Comentário de textos – Fundamentação

O Que significa fazer comentário de um texto?
Introdução
Qual o sentido de uma pergunta como essa que dá título ao texto?
Acaso se justifica a necessidade de eslarecimento de uma prática tão frequente na Psicanálise, para a qual ja existe um conjunto volumoso de comentadores, tornando difícil uma escolha entre eles, em função da excelencia de seus percursos? Ademais, pode-se tambem argumentar na direção contrária dessa iniciativa, uma vez que se privilegie que o que importa é que cada um possa comentar como bem entender, desmitificando que haja um  comentário que se sobreponha aos outros. Afirmação que confunde  insistencia de elaboração sobre uma questão com restrição da liberdade de expressão, já que  o decisivo seria poder fazer comentário a partir do que se sente, como fundamento da interpretação. Diferentemente do que se supõe, a defesa de tais argumentos contribue para o exercício de uma censura que restringe, em nome da liberdade e da pluralidade de opiniões, o advento da leitura como sinonima de resumo e compreensão pessoal. Entendendo que essa ultima, a compreensão, pelo recurso à universalização do discurso que a estrutura, colabora como estratégia de redução dos impasses, das contradições e da falta de sentido presente nos textos.
Em contrapartida, o caminho que conduz à promessa do sonho da formalização integral(1), tanto quanto de sua transmissão(2), é o mesmo que participa da anulação da “heresia”(3) que estrutura a condição de falante.
A apresentação da pergunta, o que significa fazer comentário de um texto?, só é possível depois de ter havido reconhecimento dela como necessária, a partir do trabalho de comentário dos textos de Freud, realizado por Lacan. E não somente isso, como será mostrado mais adiante, mas tambem que a resposta a essa interrogação decide por uma posição. Que é aquela que procura dar voz à entrada de Lacan na Psicanálise, pela psicose feminina(4), numa relação transferencial(5). Ao mesmo tempo em que, posteriormente a ter se valido da obra freudiana para inventar um diagnóstico em sua tese de doutorado, irá apresentar uma teoria do estádio do espelho(6), que não se confunde com o ego da perceção-consciencia freudiano(7). Segue-se a essa articulação, a apresentação, na fundação da nova Sociedade francesa de Psicanálise, dos “tres registros da experiencia humana”(8).
O que se recolhe desse percurso? Um fazer comentário dos textos de Freud como sinonimo de sua leitura, destacando os eixos de articulação para a emergencia de novas elaborações. Desde a Tese de doutorado essa afirmação se justifica. Ainda mais quando podemos nos reportar ao texto para constatar que foi através de uma leitura dos textos do fundador da Psicanálise, que pôde ser inventado um diagnóstico nesse momento, “paranóia de auto punição”(9). O exercício desse percurso se encontra, entre outros, no título do parágrafo II, parte IV, capítulo II:
-“De como ao conceber estes mecanismos autopunitivos, segundo  a teoria freudiana, como uma certa fixação evolutiva da energia psíquica chamada libido, dá-se conta das correlações clínicas mais evidentes da personalidade”(10)

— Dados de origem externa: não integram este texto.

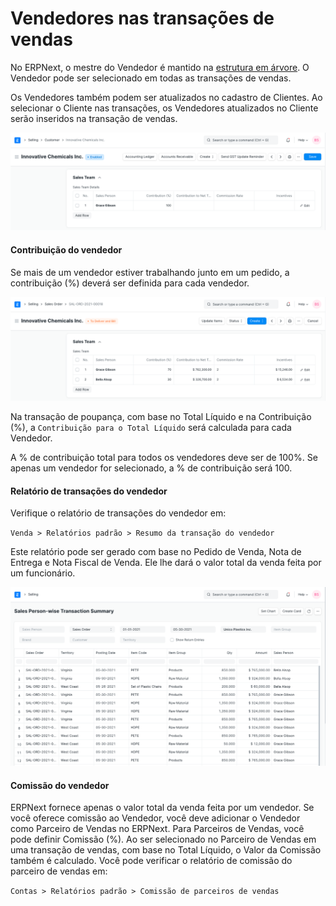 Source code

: # Vendedores nas transações de vendas



No ERPNext, o mestre do Vendedor é mantido na [estrutura em árvore](/docs/pt/setting-up/articles/managing-tree-structure-masters.html). O Vendedor pode ser selecionado em todas as transações de vendas.


Os Vendedores também podem ser atualizados no cadastro de Clientes. Ao selecionar o Cliente nas transações, os Vendedores atualizados no Cliente serão inseridos na transação de vendas.


![Vendedor Cliente](/files/sales-person-in-customer.png)


#### Contribuição do vendedor


Se mais de um vendedor estiver trabalhando junto em um pedido, a contribuição (%) deverá ser definida para cada vendedor.


![Pedido do vendedor](/files/sales-person-in-sales-order.png)


Na transação de poupança, com base no Total Líquido e na Contribuição (%), a `Contribuição para o Total Líquido` será calculada para cada Vendedor.


A % de contribuição total para todos os vendedores deve ser de 100%. Se apenas um vendedor for selecionado, a % de contribuição será 100.
#### Relatório de transações do vendedor


Verifique o relatório de transações do vendedor em:


`Venda > Relatórios padrão > Resumo da transação do vendedor`


Este relatório pode ser gerado com base no Pedido de Venda, Nota de Entrega e Nota Fiscal de Venda. Ele lhe dará o valor total da venda feita por um funcionário.


![Relatório de vendedor](/files/sales-person-wise-transaction-summary-report.png)


#### Comissão do vendedor


ERPNext fornece apenas o valor total da venda feita por um vendedor. Se você oferece comissão ao Vendedor, você deve adicionar o Vendedor como Parceiro de Vendas no ERPNext. Para Parceiros de Vendas, você pode definir Comissão (%). Ao ser selecionado no Parceiro de Vendas em uma transação de vendas, com base no Total Líquido, o Valor da Comissão também é calculado. Você pode verificar o relatório de comissão do parceiro de vendas em:


`Contas > Relatórios padrão > Comissão de parceiros de vendas`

Freud com Fliess, Lacan com Aimée, seus efeitos na obra de cada um.
Sabe-se hoje do papel decisivo que o encontro de Freud com Fliess teve para o surgimento da Psicanálise. Seja considerando-o como “cena primitiva”(11), seja colaborando para os conceitos psicanalíticos, a tal ponto que a ruptura entre os dois acabou se dando no terreno do “roubo de idéias”(12). Mesmo que alguns dos conceitos freudianos advindos dessa época tenham se desembaraçado, aos poucos, da carga de sentido que possuíam em Fliess, é verdade tambem que não é no campo conceitual que a descoberta de Freud pode se firmar, mas sim como “saber que é fundado sobre os avatares do desejo inconsciente”(13). Entendendo que o desejo inconsciente, tanto nesse caso, quanto na entrada de Lacan na Psicanálise com sua paciente Aimée(14), se estrutura numa relação transferencial.
O percurso de elaboração que viria  suceder cada um desses encontros promoveu articulações diferenciadas, no só depois, como forma de dar prosseguimento e tratamento ao  que restou  deles.
As diferentes iniciativas de Freud para a abordagem do conceito de bissexualidade, vindo de Fliess, desde o texto dos “Tres ensaios…”, ilustram a afirmação anterior, ao mesmo tempo que permite entender que o fracasso na transferencia com Dora, não se restringiu a adoção de uma posição normativa em termos da resolução do impasse entre os sexos, tendo em vista a proximidade de tempo da ruptura entre os dois amigos, com essa análise.
Na mesma direção, considerando os efeitos da transferencia com Fliess na obra de Freud, que passa diretamente pela teorização de sua experiencia clínica, pode-se apreender que é na análise do homem  dos ratos onde “reunem-se enfim os dois saberes que eram tão dificeis de manter juntos, o das construções capitais do capítulo VII, e o das experiencias não menos capitais da transferencia sobre Fliess”(15)
Em se tratando da entrada de Lacan na Psicanálise, a partir da psicose feminina, será preciso admitir uma Outra série de consequencias para a articulação do saber psicanalítico, uma vez que  o deslocamento da descoberta freudiana será empreendido em função dos avatares dessa transferência. Sendo assim, os restos desse encontro se farão constar com novas exigências e outros desafios de elaboração, sem que o campo descoberto por Freud tivesse de ser abandonado, ou considerado como superado.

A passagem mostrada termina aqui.